One of my colleagues this week was consolidating the results from our recent Application Performance Management survey, and one interesting finding was that 40% of customers have at least one release cycle a month. Out of those respondents, one third experience a Severity-1 incident each month as well. That’s a pretty compelling pair of statistics, and they might explain the continued frustration and conflict between development and operations teams. It’s also perhaps the reason why this DevOps underground movement can no longer be ignored (even by Gartner). There is no doubt development organizations have become agile, but does deploying this frequent change make the business more or less agile? For example, if one in three releases creates a Severity-1 incident, then surely agile development becomes a risk to the business. We’re at the point where Operations either has to start managing change better or simply restrict the amount of change that can occur.
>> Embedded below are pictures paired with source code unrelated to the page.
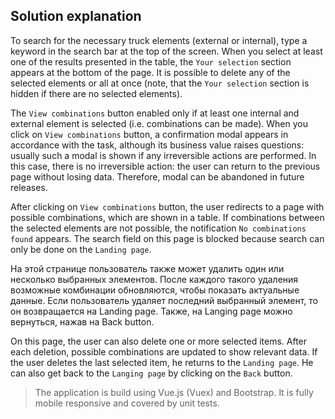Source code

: ## Solution explanation

To search for the necessary truck elements (external or internal), type a keyword in the search bar at the top of the screen.
When you select at least one of the results presented in the table, the `Your selection` section appears at the bottom of the page. It is possible to delete any of the selected elements or all at once (note, that the `Your selection` section is hidden if there are no selected elements).

The `View combinations` button enabled only if at least one internal and external element is selected (i.e. combinations can be made). When you click on `View combinations` button, a confirmation modal appears in accordance with the task, although its business value raises questions: usually such a modal is shown if any irreversible actions are performed. In this case, there is no irreversible action: the user can return to the previous page without losing data. Therefore, modal can be abandoned in future releases.

After clicking on `View combinations` button, the user redirects to a page with possible combinations, which are shown in a table.
If combinations between the selected elements are not possible, the notification `No combinations found` appears. The search field on this page is blocked because search can only be done on the `Landing page`.

На этой странице пользователь также может удалить один или несколько выбранных элементов. После каждого такого удаления возможные комбинации обновляются, чтобы показать актуальные данные. Если пользователь удаляет последний выбранный элемент, то он возвращается на Landing page. Также, на Langing page можно вернуться, нажав на Back button. 

On this page, the user can also delete one or more selected items. After each deletion, possible combinations are updated to show relevant data. If the user deletes the last selected item, he returns to the `Landing page`. He can also get back to the `Langing page` by clicking on the `Back` button.

> The application is build using Vue.js (Vuex) and Bootstrap. It is fully mobile responsive and covered by unit tests.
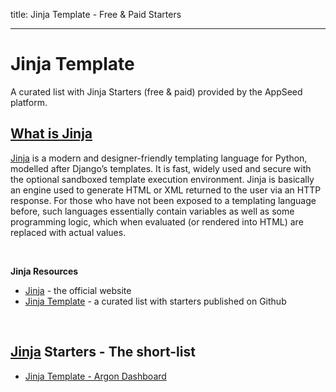 title: Jinja Template - Free & Paid Starters  

---

# Jinja Template

A curated list with Jinja Starters (free & paid) provided by the AppSeed platform. 

## [What is Jinja](/what-is-jinja/)

[Jinja](https://jinja.palletsprojects.com/en/2.11.x/) is a modern and designer-friendly templating language for Python, modelled after Django’s templates. It is fast, widely used and secure with the optional sandboxed template execution environment. Jinja is basically an engine used to generate HTML or XML returned to the user via an HTTP response.
For those who have not been exposed to a templating language before, such languages essentially contain variables as well as some programming logic, which when evaluated (or rendered into HTML) are replaced with actual values. 

<br />

**Jinja Resources**

- [Jinja](https://jinja.palletsprojects.com/en/2.11.x/) - the official website
- [Jinja Template](https://github.com/app-generator/jinja-template) - a curated list with starters published on Github

<br />

## [Jinja](https://jinja.palletsprojects.com/en/2.11.x/) Starters - The short-list

- [Jinja Template - Argon Dashboard](./jinja-template-argon-dashboard/)




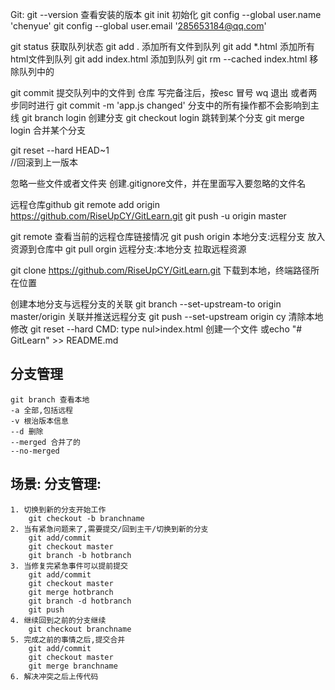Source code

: Git:
 git --version    查看安装的版本
 git init         初始化
 git config --global user.name 'chenyue'
 git config --global user.email '285653184@qq.com'

 git status	  获取队列状态
 git add . 	  添加所有文件到队列
 git add *.html   添加所有html文件到队列
 git add index.html 添加到队列 
 git rm --cached index.html 移除队列中的

 git commit	  提交队列中的文件到 仓库
 	写完备注后，按esc  冒号  wq 退出
     或者两步同时进行  git commit -m 'app.js changed'
 分支中的所有操作都不会影响到主线
 git branch login  创建分支
 git checkout login  跳转到某个分支
 git merge login    合并某个分支

git reset --hard HEAD~1  
//回滚到上一版本


 忽略一些文件或者文件夹
 创建.gitignore文件，并在里面写入要忽略的文件名
 
远程仓库github
  git remote add origin https://github.com/RiseUpCY/GitLearn.git
  git push -u origin master

 git remote  查看当前的远程仓库链接情况
 git push  origin 本地分支:远程分支  放入资源到仓库中
 git pull  orgin 远程分支:本地分支  拉取远程资源
 
 git clone https://github.com/RiseUpCY/GitLearn.git 下载到本地，终端路径所在位置

 创建本地分支与远程分支的关联 
 git branch --set-upstream-to  origin master/origin
 关联并推送远程分支
 git push --set-upstream origin cy
 清除本地修改
 git reset --hard
CMD:
 type nul>index.html  创建一个文件
 或echo "# GitLearn" >> README.md
## 分支管理
    git branch 查看本地
    -a 全部,包括远程
    -v 根治版本信息
    --d 删除
    --merged 合并了的
    --no-merged
## 场景: 分支管理: 
    1. 切换到新的分支开始工作
        git checkout -b branchname  
    2. 当有紧急问题来了,需要提交/回到主干/切换到新的分支
        git add/commit
        git checkout master
        git branch -b hotbranch
    3. 当修复完紧急事件可以提前提交
        git add/commit
        git checkout master
        git merge hotbranch
        git branch -d hotbranch
        git push
    4. 继续回到之前的分支继续
        git checkout branchname
    5. 完成之前的事情之后,提交合并
        git add/commit
        git checkout master
        git merge branchname
    6. 解决冲突之后上传代码 
<!-- sort -->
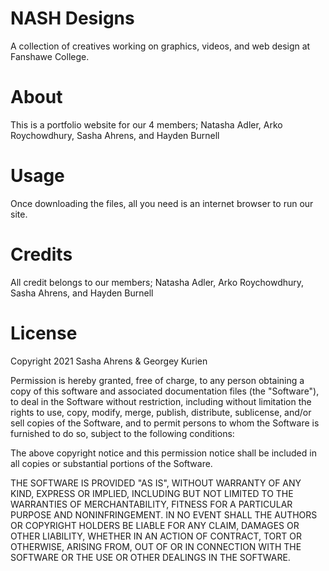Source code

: # NASH Designs
A collection of creatives working on graphics, videos, and web design at Fanshawe College.

# About
This is a portfolio website for our 4 members; Natasha Adler, Arko Roychowdhury, Sasha Ahrens, and Hayden Burnell

# Usage
Once downloading the files, all you need is an internet browser to run our site.

# Credits
All credit belongs to our members; Natasha Adler, Arko Roychowdhury, Sasha Ahrens, and Hayden Burnell

# License

Copyright 2021 Sasha Ahrens & Georgey Kurien

Permission is hereby granted, free of charge, to any person obtaining a copy of this software and associated documentation files (the "Software"), to deal in the Software without restriction, including without limitation the rights to use, copy, modify, merge, publish, distribute, sublicense, and/or sell copies of the Software, and to permit persons to whom the Software is furnished to do so, subject to the following conditions:

The above copyright notice and this permission notice shall be included in all copies or substantial portions of the Software.

THE SOFTWARE IS PROVIDED "AS IS", WITHOUT WARRANTY OF ANY KIND, EXPRESS OR IMPLIED, INCLUDING BUT NOT LIMITED TO THE WARRANTIES OF MERCHANTABILITY, FITNESS FOR A PARTICULAR PURPOSE AND NONINFRINGEMENT. IN NO EVENT SHALL THE AUTHORS OR COPYRIGHT HOLDERS BE LIABLE FOR ANY CLAIM, DAMAGES OR OTHER LIABILITY, WHETHER IN AN ACTION OF CONTRACT, TORT OR OTHERWISE, ARISING FROM, OUT OF OR IN CONNECTION WITH THE SOFTWARE OR THE USE OR OTHER DEALINGS IN THE SOFTWARE.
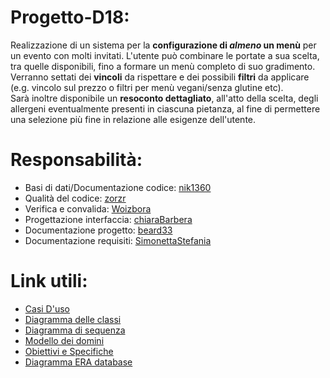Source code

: # Progetto-D18:
Realizzazione di un sistema per la **configurazione di *almeno* un menù** per un evento con molti invitati. L'utente può combinare le portate a sua scelta, tra quelle disponibili, fino a formare un menù completo di suo gradimento.  
Verranno settati dei **vincoli** da rispettare e dei possibili **filtri** da applicare (e.g. vincolo sul prezzo o filtri per menù vegani/senza glutine etc).  
Sarà inoltre disponibile un **resoconto dettagliato**, all'atto della scelta, degli allergeni eventualmente presenti in ciascuna pietanza, al fine di permettere una selezione più fine in relazione alle esigenze dell'utente.

# Responsabilità:
- Basi di dati/Documentazione codice: [nik1360](https://github.com/nik1360)
- Qualità del codice: [zorzr](https://github.com/zorzr)
- Verifica e convalida: [Woizbora](https://github.com/Woizbora)
- Progettazione interfaccia: [chiaraBarbera](https://github.com/chiaraBarbera)
- Documentazione progetto: [beard33](https://github.com/beard33)
- Documentazione requisiti: [SimonettaStefania](https://github.com/SimonettaStefania)

# Link utili:
- [Casi D'uso](https://github.com/IngSW-unipv/Progetto-D18/wiki/Casi-d'uso-aggiornati)
- [Diagramma delle classi](https://github.com/IngSW-unipv/Progetto-D18/wiki/Diagramma-delle-classi)
- [Diagramma di sequenza](https://github.com/IngSW-unipv/Progetto-D18/wiki/Diagrammi-di-sequenza)
- [Modello dei domini](https://github.com/IngSW-unipv/Progetto-D18/wiki/Modello-dei-domini)
- [Obiettivi e Specifiche](https://github.com/IngSW-unipv/Progetto-D18/wiki/Obiettivi-e-specifiche)
- [Diagramma ERA database](https://github.com/IngSW-unipv/Progetto-D18/wiki/Diagramma-ERA-database)
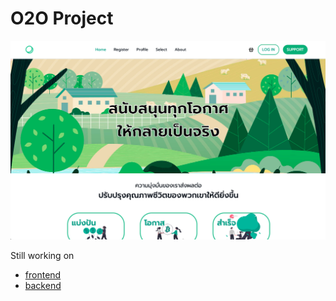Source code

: # O2O Project  

![Screenshot](./src/assets/images/screenshot/Screenshot01.png)

Still working on  

- [frontend](https://github.com/chaithawat21/o2o-frontend)  
- [backend](https://github.com/chaithawat21/o2o-backend)  

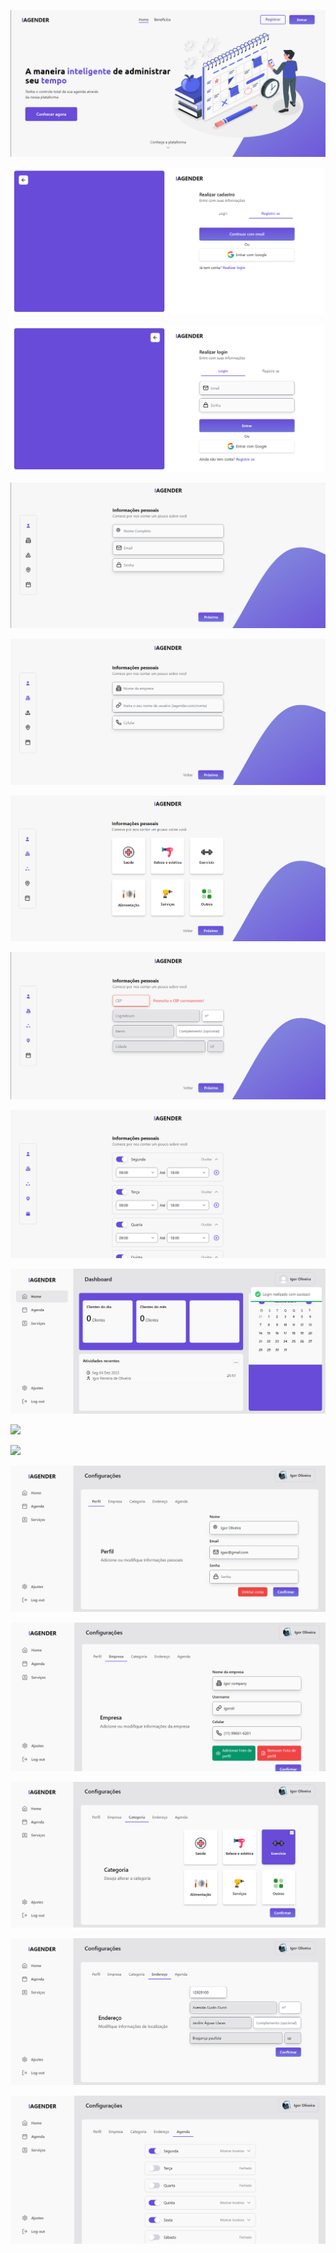 ![](./static/assets/readme-photo/interface001.png)

![](./static/assets/readme-photo/interface002.png)

![](./static/assets/readme-photo/interface003.png)

![](./static/assets/readme-photo/interface004.png)

![](./static/assets/readme-photo/interface005.png)

![](./static/assets/readme-photo/interface006.png)

![](./static/assets/readme-photo/interface007.png)

![](./static/assets/readme-photo/interface008.png)

![](./static/assets/readme-photo/interface019.png)

![](./static/assets/readme-photo/interface009.png)

![](./static/assets/readme-photo/interface010.png)

![](./static/assets/readme-photo/interface011.png)

![](./static/assets/readme-photo/interface012.png)

![](./static/assets/readme-photo/interface013.png)

![](./static/assets/readme-photo/interface014.png)

![](./static/assets/readme-photo/interface015.png)
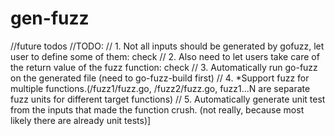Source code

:# gen-fuzz

//future todos
//TODO:
// 1. Not all inputs should be generated by gofuzz, let user to define some of them: check
// 2. Also need to let users take care of the return value of the fuzz function: check
// 3. Automatically run go-fuzz on the generated file (need to go-fuzz-build first)
// 4. *Support fuzz for multiple functions.(/fuzz1/fuzz.go, /fuzz2/fuzz.go, fuzz1...N are separate fuzz units for different target functions)
// 5. Automatically generate unit test from the inputs that made the function crush. (not really, because most likely there are already unit tests)]
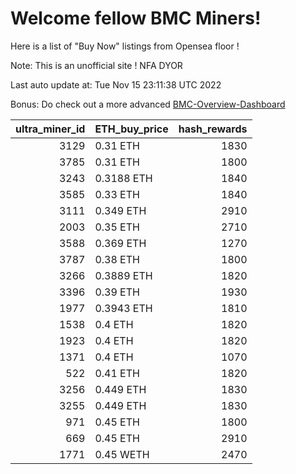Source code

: # Welcome fellow BMC Miners!
Here is a list of "Buy Now" listings from Opensea floor !

Note: This is an unofficial site ! NFA DYOR

Last auto update at: Tue Nov 15 23:11:38 UTC 2022

Bonus: Do check out a more advanced [BMC-Overview-Dashboard](https://dune.com/defifunk/BMC-Overview-Dashboard)


|   ultra_miner_id | ETH_buy_price   |   hash_rewards |
|-----------------:|:----------------|---------------:|
|             3129 | 0.31 ETH        |           1830 |
|             3785 | 0.31 ETH        |           1800 |
|             3243 | 0.3188 ETH      |           1840 |
|             3585 | 0.33 ETH        |           1840 |
|             3111 | 0.349 ETH       |           2910 |
|             2003 | 0.35 ETH        |           2710 |
|             3588 | 0.369 ETH       |           1270 |
|             3787 | 0.38 ETH        |           1800 |
|             3266 | 0.3889 ETH      |           1820 |
|             3396 | 0.39 ETH        |           1930 |
|             1977 | 0.3943 ETH      |           1810 |
|             1538 | 0.4 ETH         |           1820 |
|             1923 | 0.4 ETH         |           1820 |
|             1371 | 0.4 ETH         |           1070 |
|              522 | 0.41 ETH        |           1820 |
|             3256 | 0.449 ETH       |           1830 |
|             3255 | 0.449 ETH       |           1830 |
|              971 | 0.45 ETH        |           1800 |
|              669 | 0.45 ETH        |           2910 |
|             1771 | 0.45 WETH       |           2470 |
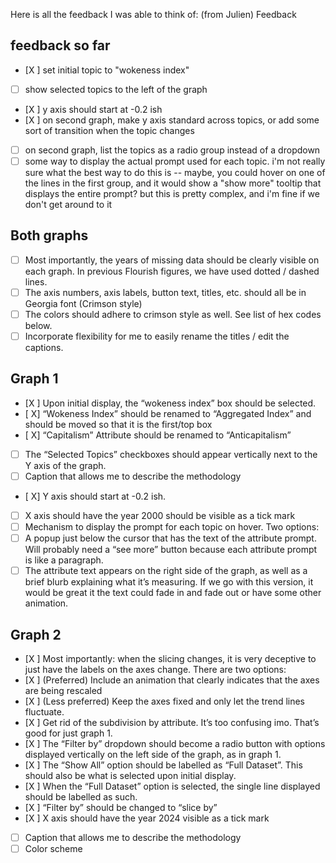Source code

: Here is all the feedback I was able to think of: (from Julien)
Feedback

## feedback so far

- [X ] set initial topic to "wokeness index"
- [ ] show selected topics to the left of the graph
- [X ] y axis should start at -0.2 ish
- [X ] on second graph, make y axis standard across topics, or add some sort of transition when the topic changes
- [ ] on second graph, list the topics as a radio group instead of a dropdown
- [ ] some way to display the actual prompt used for each topic. i'm not really sure what the best way to do this is -- maybe, you could hover on one of the lines in the first group, and it would show a "show more" tooltip that displays the entire prompt? but this is pretty complex, and i'm fine if we don't get around to it

## Both graphs

- [ ] Most importantly, the years of missing data should be clearly visible on each graph. In previous Flourish figures, we have used dotted / dashed lines.
- [ ] The axis numbers, axis labels, button text, titles, etc. should all be in Georgia font (Crimson style)
- [ ] The colors should adhere to crimson style as well. See list of hex codes below.
- [ ] Incorporate flexibility for me to easily rename the titles / edit the captions.

## Graph 1

- [X ] Upon initial display, the “wokeness index” box should be selected.
- [ X] “Wokeness Index” should be renamed to “Aggregated Index” and should be moved so that it is the first/top box
- [ X] “Capitalism” Attribute should be renamed to “Anticapitalism”
- [ ] The “Selected Topics” checkboxes should appear vertically next to the Y axis of the graph.
- [ ] Caption that allows me to describe the methodology
- [ X] Y axis should start at -0.2 ish.
- [ ] X axis should have the year 2000 should be visible as a tick mark
- [ ] Mechanism to display the prompt for each topic on hover. Two options:
- [ ] A popup just below the cursor that has the text of the attribute prompt. Will probably need a “see more” button because each attribute prompt is like a paragraph.
- [ ] The attribute text appears on the right side of the graph, as well as a brief blurb explaining what it’s measuring. If we go with this version, it would be great it the text could fade in and fade out or have some other animation.

## Graph 2

- [X ] Most importantly: when the slicing changes, it is very deceptive to just have the labels on the axes change. There are two options:
- [X ] (Preferred) Include an animation that clearly indicates that the axes are being rescaled
- [X ] (Less preferred) Keep the axes fixed and only let the trend lines fluctuate.
- [X ] Get rid of the subdivision by attribute. It’s too confusing imo. That’s good for just graph 1.
- [X ] The “Filter by” dropdown should become a radio button with options displayed vertically on the left side of the graph, as in graph 1.
- [X ] The “Show All” option should be labelled as “Full Dataset”. This should also be what is selected upon initial display.
- [X ] When the “Full Dataset” option is selected, the single line displayed should be labelled as such.
- [X ] “Filter by” should be changed to “slice by”
- [X ] X axis should have the year 2024 visible as a tick mark
- [ ] Caption that allows me to describe the methodology
- [ ] Color scheme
So why are Sev 1 incidents so common? Based on my experiences and customer interaction, I’d strongly argue that testing in development isn’t enough. At the very least, it’s certainly not an insurance policy for deploying an application in production. When a Formula 1 team designs a car in a wind tunnel and tests it on a simulator pre-season, they don’t assume that the performance they see in test will mirror the results they see in a race. Yet, that is pretty much what happens today in the application development lifecycle. Development teams build and test their apps in pre-production before handing it off to operations for deployment in production, and they assume everything will work just fine. This is probably the worst assumption IT has made over the last decade, because development and production environments differ significantly. It’s also a lame excuse for any development team to use when a production issue occurs: “Well it ran fine in test so you must have deployed it wrong.” Yes people make mistakes occasionally, but if one in every three releases has an issue, deployment error may not be the sole reason. If development never get to see how their baby runs in production, they’ll never learn how to build robust, scalable, and high-performance applications.